Nothing in the data below may be left out; return all of it exactly.

- Given entries:
________
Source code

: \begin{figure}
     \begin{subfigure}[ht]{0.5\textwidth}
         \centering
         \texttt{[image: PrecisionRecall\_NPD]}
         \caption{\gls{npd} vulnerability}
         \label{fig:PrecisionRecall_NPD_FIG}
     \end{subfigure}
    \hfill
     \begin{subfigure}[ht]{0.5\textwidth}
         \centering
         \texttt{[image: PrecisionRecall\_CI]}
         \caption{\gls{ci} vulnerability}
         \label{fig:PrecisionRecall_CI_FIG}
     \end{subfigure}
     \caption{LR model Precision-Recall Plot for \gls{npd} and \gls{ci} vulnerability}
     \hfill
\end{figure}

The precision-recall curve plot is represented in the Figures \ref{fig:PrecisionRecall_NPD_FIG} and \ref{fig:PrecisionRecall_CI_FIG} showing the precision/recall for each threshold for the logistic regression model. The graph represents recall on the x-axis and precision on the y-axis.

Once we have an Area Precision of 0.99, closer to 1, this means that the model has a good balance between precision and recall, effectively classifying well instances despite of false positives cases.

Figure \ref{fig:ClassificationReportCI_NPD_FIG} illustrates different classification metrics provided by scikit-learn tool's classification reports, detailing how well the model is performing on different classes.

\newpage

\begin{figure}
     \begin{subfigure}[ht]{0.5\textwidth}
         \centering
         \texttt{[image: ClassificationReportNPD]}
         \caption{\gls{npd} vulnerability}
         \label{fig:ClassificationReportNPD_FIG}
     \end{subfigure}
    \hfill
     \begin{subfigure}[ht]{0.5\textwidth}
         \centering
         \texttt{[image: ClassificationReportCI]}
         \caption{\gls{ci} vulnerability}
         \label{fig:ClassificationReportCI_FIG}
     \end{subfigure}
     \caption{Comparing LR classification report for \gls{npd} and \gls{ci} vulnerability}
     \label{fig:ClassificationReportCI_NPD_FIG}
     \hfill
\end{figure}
________
- Solved exercise:
Source code

: \begin{figure}
     \begin{subfigure}[ht]{0.5\textwidth}
         \centering
         \texttt{[image: PrecisionRecall\_NPD]}
         \caption{\gls{npd} vulnerability}
         \label{fig:PrecisionRecall_NPD_FIG}
     \end{subfigure}
    \hfill
     \begin{subfigure}[ht]{0.5\textwidth}
         \centering
         \texttt{[image: PrecisionRecall\_CI]}
         \caption{\gls{ci} vulnerability}
         \label{fig:PrecisionRecall_CI_FIG}
     \end{subfigure}
     \caption{LR model Precision-Recall Plot for \gls{npd} and \gls{ci} vulnerability}
     \hfill
\end{figure}

The precision-recall curve plot is represented in the Figures \ref{fig:PrecisionRecall_NPD_FIG} and \ref{fig:PrecisionRecall_CI_FIG} showing the precision/recall for each threshold for the logistic regression model. The graph represents recall on the x-axis and precision on the y-axis.

Once we have an Area Precision of 0.99, closer to 1, this means that the model has a good balance between precision and recall, effectively classifying well instances despite of false positives cases.

Figure \ref{fig:ClassificationReportCI_NPD_FIG} illustrates different classification metrics provided by scikit-learn tool's classification reports, detailing how well the model is performing on different classes.

\newpage

\begin{figure}
     \begin{subfigure}[ht]{0.5\textwidth}
         \centering
         \texttt{[image: ClassificationReportNPD]}
         \caption{\gls{npd} vulnerability}
         \label{fig:ClassificationReportNPD_FIG}
     \end{subfigure}
    \hfill
     \begin{subfigure}[ht]{0.5\textwidth}
         \centering
         \texttt{[image: ClassificationReportCI]}
         \caption{\gls{ci} vulnerability}
         \label{fig:ClassificationReportCI_FIG}
     \end{subfigure}
     \caption{Comparing LR classification report for \gls{npd} and \gls{ci} vulnerability}
     \label{fig:ClassificationReportCI_NPD_FIG}
     \hfill
\end{figure}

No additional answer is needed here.